The recommendations are:

  • To apply the tools of complex systems analyses for assessing the “value” of cancer control interventions, establishing robust policy and incentive assessments to guide the development and commercialization of products and services, developing new financing and payment mechanisms that alleviate overall cost burden
  • To improve the availability of preventive, screening, diagnostic, and therapeutic interventions, and encourage timely palliative care, hospice care, survivorship services, and related social services
  • To leverage advances in and apply “multiomic” diagnostics, which will improve therapies and better understand their scientific, clinical, and economic impacts
  • To integrate the use of social, behavioral, and other information made possible by the convergence of communication, social media, cognitive, financial, and sensor technologies as well as electronic health records, cancer registries, and insurance claims to establish large-scale interoperable data sources
  • To use cloud computing, machine learning, and artificial intelligence tools for continuous analytics, rapid reporting of trends and patterns, and improved forecasting and performance reviews (and to assess these tools for their ability to protect individual privacy and the security of data systems)

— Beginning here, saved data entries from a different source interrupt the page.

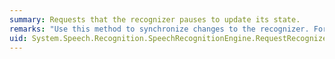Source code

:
```yaml
---
summary: Requests that the recognizer pauses to update its state.
remarks: "Use this method to synchronize changes to the recognizer. For example, if you load or unload a speech recognition grammar while the recognizer is processing input, use this method and the <xref:System.Speech.Recognition.SpeechRecognitionEngine.RecognizerUpdateReached> event to synchronize your application behavior with the state of the recognizer.  \n  \n When this method is called, the recognizer pauses or completes asynchronous operations and generates a <xref:System.Speech.Recognition.SpeechRecognitionEngine.RecognizerUpdateReached> event. A <xref:System.Speech.Recognition.SpeechRecognitionEngine.RecognizerUpdateReached> event handler can then modify the state of the recognizer in between recognition operations. When handling <xref:System.Speech.Recognition.SpeechRecognitionEngine.RecognizerUpdateReached> events, the recognizer pauses until the event handler returns.  \n  \n> [!NOTE]\n>  If the input to the recognizer is changed before the recognizer raises the <xref:System.Speech.Recognition.SpeechRecognitionEngine.RecognizerUpdateReached> event, the request is discarded.  \n  \n When this method is called:  \n  \n-   If the recognizer is not processing input, the recognizer immediately generates the <xref:System.Speech.Recognition.SpeechRecognitionEngine.RecognizerUpdateReached> event.  \n  \n-   If the recognizer is processing input that consists of silence or background noise, the recognizer pauses the recognition operation and generates the <xref:System.Speech.Recognition.SpeechRecognitionEngine.RecognizerUpdateReached> event.  \n  \n-   If the recognizer is processing input that does not consist of silence or background noise, the recognizer completes the recognition operation and then generates the <xref:System.Speech.Recognition.SpeechRecognitionEngine.RecognizerUpdateReached> event.  \n  \n While the recognizer is handling the <xref:System.Speech.Recognition.SpeechRecognitionEngine.RecognizerUpdateReached> event:  \n  \n-   The recognizer does not process input, and the value of the <xref:System.Speech.Recognition.SpeechRecognitionEngine.RecognizerAudioPosition%2A> property remains the same.  \n  \n-   The recognizer continues to collect input, and the value of the <xref:System.Speech.Recognition.SpeechRecognitionEngine.AudioPosition%2A> property can change."
uid: System.Speech.Recognition.SpeechRecognitionEngine.RequestRecognizerUpdate*
---
```

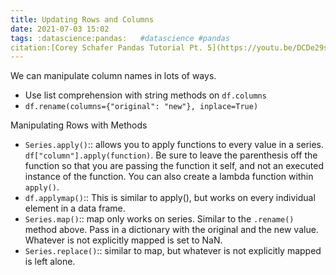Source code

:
 ```yaml
---
title: Updating Rows and Columns
date: 2021-07-03 15:02
tags: :datascience:pandas:   #datascience #pandas 
citation:[Corey Schafer Pandas Tutorial Pt. 5](https://youtu.be/DCDe29sIKcE)
---
```

We can manipulate column names in lots of ways.

- Use list comprehension with string methods on `df.columns`
- `df.rename(columns={"original": "new"}, inplace=True)`

Manipulating Rows with Methods

- `Series.apply()`:: allows you to apply functions to every value in a series. `df["column"].apply(function)`. Be sure to leave the parenthesis off the function so that you are passing the function it self, and not an executed instance of the function. You can also create a lambda function within `apply()`.
- `df.applymap()`:: This is similar to apply(), but works on every individual element in a data frame.
- `Series.map()`:: map only works on series. Similar to the `.rename()` method above. Pass in a dictionary with the original and the new value. Whatever is not explicitly mapped is set to NaN.
- `Series.replace()`:: similar to map, but whatever is not explicitly mapped is left alone.
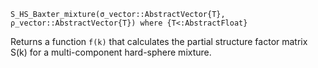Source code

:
 ```
S_HS_Baxter_mixture(σ_vector::AbstractVector{T}, ρ_vector::AbstractVector{T}) where {T<:AbstractFloat}
```

Returns a function `f(k)` that calculates the partial structure factor matrix S(k) for a multi-component hard-sphere mixture.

  • To discourage direct-to-consumer marketing and advertising of clinical products and services from companies, medical centers, intermediary firms, and other organizations by terminating the tax deductibility of these business expenses, and to tighten and enforce rules to halt misleading promotional tactics and strategies that tout products and care services not backed by evidence
  • To minimize the waste and harm that stem from disparate clinical practices, interventions lacking evidence of effectiveness, and conflicting clinical practice guidelines
  • To track and monitor financial links, incentives, and disincentives throughout the processes and systems of cancer control and rigorously require conflict-of-interest disclosures across cancer care, research, and patient advocacy activities
  • To expand and support reproducibility strategies for developing reliable evidence in cancer control from biomedical, clinical, public health, and social science research
  • To launch and expand public engagement, literacy, and outreach activities, including K—12 curriculums, to broaden the understanding of cancer prevention

Of the World Health Organization’s nearly 200 member countries, the United States is one of the few that does not have a centralized national plan for cancer control. In 2018, about 600,000 people in the United States died from cancer, and about 1.7 million people received a new diagnosis of cancer. Additionally, the national economic toll of cancer is estimated to be nearly $600 billion annually.